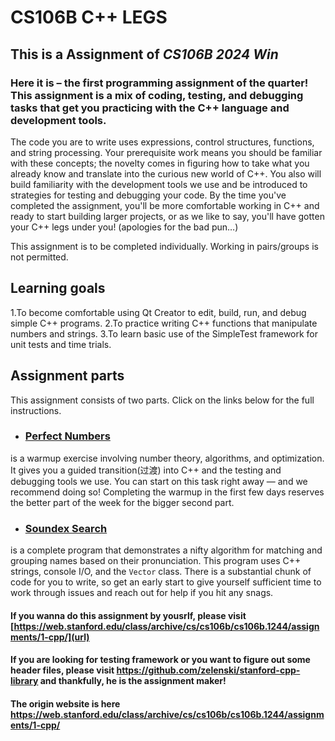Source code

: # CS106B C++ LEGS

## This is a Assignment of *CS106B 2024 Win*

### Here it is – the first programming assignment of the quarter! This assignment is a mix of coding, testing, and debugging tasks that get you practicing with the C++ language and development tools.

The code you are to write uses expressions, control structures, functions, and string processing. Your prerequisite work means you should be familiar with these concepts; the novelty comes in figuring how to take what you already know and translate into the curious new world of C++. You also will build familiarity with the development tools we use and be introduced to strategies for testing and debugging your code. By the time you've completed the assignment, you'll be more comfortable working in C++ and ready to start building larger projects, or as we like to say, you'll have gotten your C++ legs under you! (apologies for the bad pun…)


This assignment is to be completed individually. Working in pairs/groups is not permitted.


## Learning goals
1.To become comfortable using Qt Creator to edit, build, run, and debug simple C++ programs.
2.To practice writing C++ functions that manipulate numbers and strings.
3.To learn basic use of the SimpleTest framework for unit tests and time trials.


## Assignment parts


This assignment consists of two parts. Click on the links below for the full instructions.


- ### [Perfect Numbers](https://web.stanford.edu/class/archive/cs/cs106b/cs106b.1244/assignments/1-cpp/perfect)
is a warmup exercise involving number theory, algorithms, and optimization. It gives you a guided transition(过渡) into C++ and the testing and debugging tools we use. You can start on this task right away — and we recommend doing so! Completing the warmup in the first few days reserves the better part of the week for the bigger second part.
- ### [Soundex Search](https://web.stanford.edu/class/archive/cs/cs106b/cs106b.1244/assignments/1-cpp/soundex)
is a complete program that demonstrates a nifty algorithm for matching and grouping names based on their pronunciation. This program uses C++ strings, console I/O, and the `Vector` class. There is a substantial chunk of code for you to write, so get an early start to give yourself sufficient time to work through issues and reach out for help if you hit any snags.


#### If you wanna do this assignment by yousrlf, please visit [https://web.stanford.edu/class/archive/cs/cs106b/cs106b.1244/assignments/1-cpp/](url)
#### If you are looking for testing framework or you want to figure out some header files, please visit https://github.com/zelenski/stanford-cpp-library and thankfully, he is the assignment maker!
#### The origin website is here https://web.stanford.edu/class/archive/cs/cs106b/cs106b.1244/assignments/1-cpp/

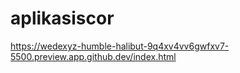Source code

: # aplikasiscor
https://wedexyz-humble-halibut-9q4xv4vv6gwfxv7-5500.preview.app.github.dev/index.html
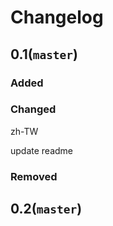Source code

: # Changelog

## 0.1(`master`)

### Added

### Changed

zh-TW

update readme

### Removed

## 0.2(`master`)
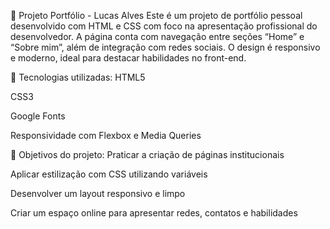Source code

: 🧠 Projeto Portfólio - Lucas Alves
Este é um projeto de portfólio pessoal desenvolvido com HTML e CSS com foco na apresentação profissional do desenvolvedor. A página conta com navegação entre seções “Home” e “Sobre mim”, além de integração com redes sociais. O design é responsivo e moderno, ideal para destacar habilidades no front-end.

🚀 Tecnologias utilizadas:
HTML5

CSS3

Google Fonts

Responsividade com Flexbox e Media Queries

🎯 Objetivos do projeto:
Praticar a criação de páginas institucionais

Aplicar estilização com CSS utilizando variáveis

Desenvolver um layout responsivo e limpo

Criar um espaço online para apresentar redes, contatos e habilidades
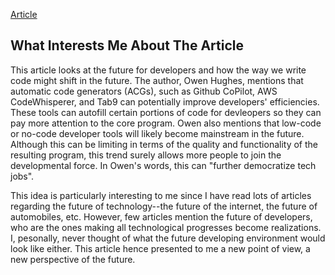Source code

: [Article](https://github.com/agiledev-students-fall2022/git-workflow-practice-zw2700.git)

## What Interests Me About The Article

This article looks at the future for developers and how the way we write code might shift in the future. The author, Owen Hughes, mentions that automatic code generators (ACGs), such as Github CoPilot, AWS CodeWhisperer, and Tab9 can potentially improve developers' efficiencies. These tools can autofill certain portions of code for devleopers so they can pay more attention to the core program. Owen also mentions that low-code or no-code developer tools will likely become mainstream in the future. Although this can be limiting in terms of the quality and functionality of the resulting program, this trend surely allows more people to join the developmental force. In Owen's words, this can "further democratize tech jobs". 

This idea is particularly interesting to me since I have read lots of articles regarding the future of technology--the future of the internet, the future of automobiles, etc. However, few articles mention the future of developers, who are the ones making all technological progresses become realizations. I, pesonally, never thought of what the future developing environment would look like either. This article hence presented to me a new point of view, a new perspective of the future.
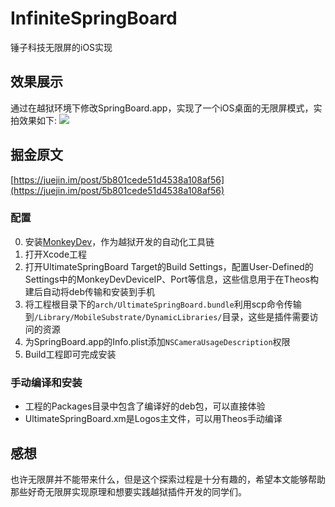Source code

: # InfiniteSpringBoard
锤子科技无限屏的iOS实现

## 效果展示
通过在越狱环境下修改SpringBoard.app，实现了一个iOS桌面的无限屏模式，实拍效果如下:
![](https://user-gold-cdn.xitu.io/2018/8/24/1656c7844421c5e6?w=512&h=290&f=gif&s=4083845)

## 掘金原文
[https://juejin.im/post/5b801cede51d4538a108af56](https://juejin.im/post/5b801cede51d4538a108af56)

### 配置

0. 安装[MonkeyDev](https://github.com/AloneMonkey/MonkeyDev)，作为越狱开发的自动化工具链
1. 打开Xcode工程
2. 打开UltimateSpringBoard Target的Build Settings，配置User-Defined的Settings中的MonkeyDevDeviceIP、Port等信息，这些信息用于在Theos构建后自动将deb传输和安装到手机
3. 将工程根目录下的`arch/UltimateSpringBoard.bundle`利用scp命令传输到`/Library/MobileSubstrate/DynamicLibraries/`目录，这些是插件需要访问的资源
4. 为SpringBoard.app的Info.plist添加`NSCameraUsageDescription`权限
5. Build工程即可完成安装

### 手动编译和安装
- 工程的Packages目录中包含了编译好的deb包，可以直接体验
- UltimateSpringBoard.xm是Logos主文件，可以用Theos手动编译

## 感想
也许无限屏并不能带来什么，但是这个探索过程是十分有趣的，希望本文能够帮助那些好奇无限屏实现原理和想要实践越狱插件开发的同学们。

## To do
Output the records above exactly, omitting the pictures.

## Completed task
Source code

: # CS106B C++ LEGS

## This is a Assignment of *CS106B 2024 Win*

### Here it is – the first programming assignment of the quarter! This assignment is a mix of coding, testing, and debugging tasks that get you practicing with the C++ language and development tools.

The code you are to write uses expressions, control structures, functions, and string processing. Your prerequisite work means you should be familiar with these concepts; the novelty comes in figuring how to take what you already know and translate into the curious new world of C++. You also will build familiarity with the development tools we use and be introduced to strategies for testing and debugging your code. By the time you've completed the assignment, you'll be more comfortable working in C++ and ready to start building larger projects, or as we like to say, you'll have gotten your C++ legs under you! (apologies for the bad pun…)


This assignment is to be completed individually. Working in pairs/groups is not permitted.


## Learning goals
1.To become comfortable using Qt Creator to edit, build, run, and debug simple C++ programs.
2.To practice writing C++ functions that manipulate numbers and strings.
3.To learn basic use of the SimpleTest framework for unit tests and time trials.


## Assignment parts


This assignment consists of two parts. Click on the links below for the full instructions.


- ### [Perfect Numbers](https://web.stanford.edu/class/archive/cs/cs106b/cs106b.1244/assignments/1-cpp/perfect)
is a warmup exercise involving number theory, algorithms, and optimization. It gives you a guided transition(过渡) into C++ and the testing and debugging tools we use. You can start on this task right away — and we recommend doing so! Completing the warmup in the first few days reserves the better part of the week for the bigger second part.
- ### [Soundex Search](https://web.stanford.edu/class/archive/cs/cs106b/cs106b.1244/assignments/1-cpp/soundex)
is a complete program that demonstrates a nifty algorithm for matching and grouping names based on their pronunciation. This program uses C++ strings, console I/O, and the `Vector` class. There is a substantial chunk of code for you to write, so get an early start to give yourself sufficient time to work through issues and reach out for help if you hit any snags.


#### If you wanna do this assignment by yousrlf, please visit [https://web.stanford.edu/class/archive/cs/cs106b/cs106b.1244/assignments/1-cpp/](url)
#### If you are looking for testing framework or you want to figure out some header files, please visit https://github.com/zelenski/stanford-cpp-library and thankfully, he is the assignment maker!
#### The origin website is here https://web.stanford.edu/class/archive/cs/cs106b/cs106b.1244/assignments/1-cpp/

Source code

: # aplikasiscor
https://wedexyz-humble-halibut-9q4xv4vv6gwfxv7-5500.preview.app.github.dev/index.html
Source code

: # Changelog

## 0.1(`master`)

### Added

### Changed

zh-TW

update readme

### Removed

## 0.2(`master`)
Source code

: 🧠 Projeto Portfólio - Lucas Alves
Este é um projeto de portfólio pessoal desenvolvido com HTML e CSS com foco na apresentação profissional do desenvolvedor. A página conta com navegação entre seções “Home” e “Sobre mim”, além de integração com redes sociais. O design é responsivo e moderno, ideal para destacar habilidades no front-end.

🚀 Tecnologias utilizadas:
HTML5

CSS3

Google Fonts

Responsividade com Flexbox e Media Queries

🎯 Objetivos do projeto:
Praticar a criação de páginas institucionais

Aplicar estilização com CSS utilizando variáveis

Desenvolver um layout responsivo e limpo

Criar um espaço online para apresentar redes, contatos e habilidades
Source code

: [Article](https://github.com/agiledev-students-fall2022/git-workflow-practice-zw2700.git)

## What Interests Me About The Article

This article looks at the future for developers and how the way we write code might shift in the future. The author, Owen Hughes, mentions that automatic code generators (ACGs), such as Github CoPilot, AWS CodeWhisperer, and Tab9 can potentially improve developers' efficiencies. These tools can autofill certain portions of code for devleopers so they can pay more attention to the core program. Owen also mentions that low-code or no-code developer tools will likely become mainstream in the future. Although this can be limiting in terms of the quality and functionality of the resulting program, this trend surely allows more people to join the developmental force. In Owen's words, this can "further democratize tech jobs". 

This idea is particularly interesting to me since I have read lots of articles regarding the future of technology--the future of the internet, the future of automobiles, etc. However, few articles mention the future of developers, who are the ones making all technological progresses become realizations. I, pesonally, never thought of what the future developing environment would look like either. This article hence presented to me a new point of view, a new perspective of the future.
Source code

: # InfiniteSpringBoard
锤子科技无限屏的iOS实现

## 效果展示
通过在越狱环境下修改SpringBoard.app，实现了一个iOS桌面的无限屏模式，实拍效果如下:
![](https://user-gold-cdn.xitu.io/2018/8/24/1656c7844421c5e6?w=512&h=290&f=gif&s=4083845)

## 掘金原文
[https://juejin.im/post/5b801cede51d4538a108af56](https://juejin.im/post/5b801cede51d4538a108af56)

### 配置

0. 安装[MonkeyDev](https://github.com/AloneMonkey/MonkeyDev)，作为越狱开发的自动化工具链
1. 打开Xcode工程
2. 打开UltimateSpringBoard Target的Build Settings，配置User-Defined的Settings中的MonkeyDevDeviceIP、Port等信息，这些信息用于在Theos构建后自动将deb传输和安装到手机
3. 将工程根目录下的`arch/UltimateSpringBoard.bundle`利用scp命令传输到`/Library/MobileSubstrate/DynamicLibraries/`目录，这些是插件需要访问的资源
4. 为SpringBoard.app的Info.plist添加`NSCameraUsageDescription`权限
5. Build工程即可完成安装

### 手动编译和安装
- 工程的Packages目录中包含了编译好的deb包，可以直接体验
- UltimateSpringBoard.xm是Logos主文件，可以用Theos手动编译

## 感想
也许无限屏并不能带来什么，但是这个探索过程是十分有趣的，希望本文能够帮助那些好奇无限屏实现原理和想要实践越狱插件开发的同学们。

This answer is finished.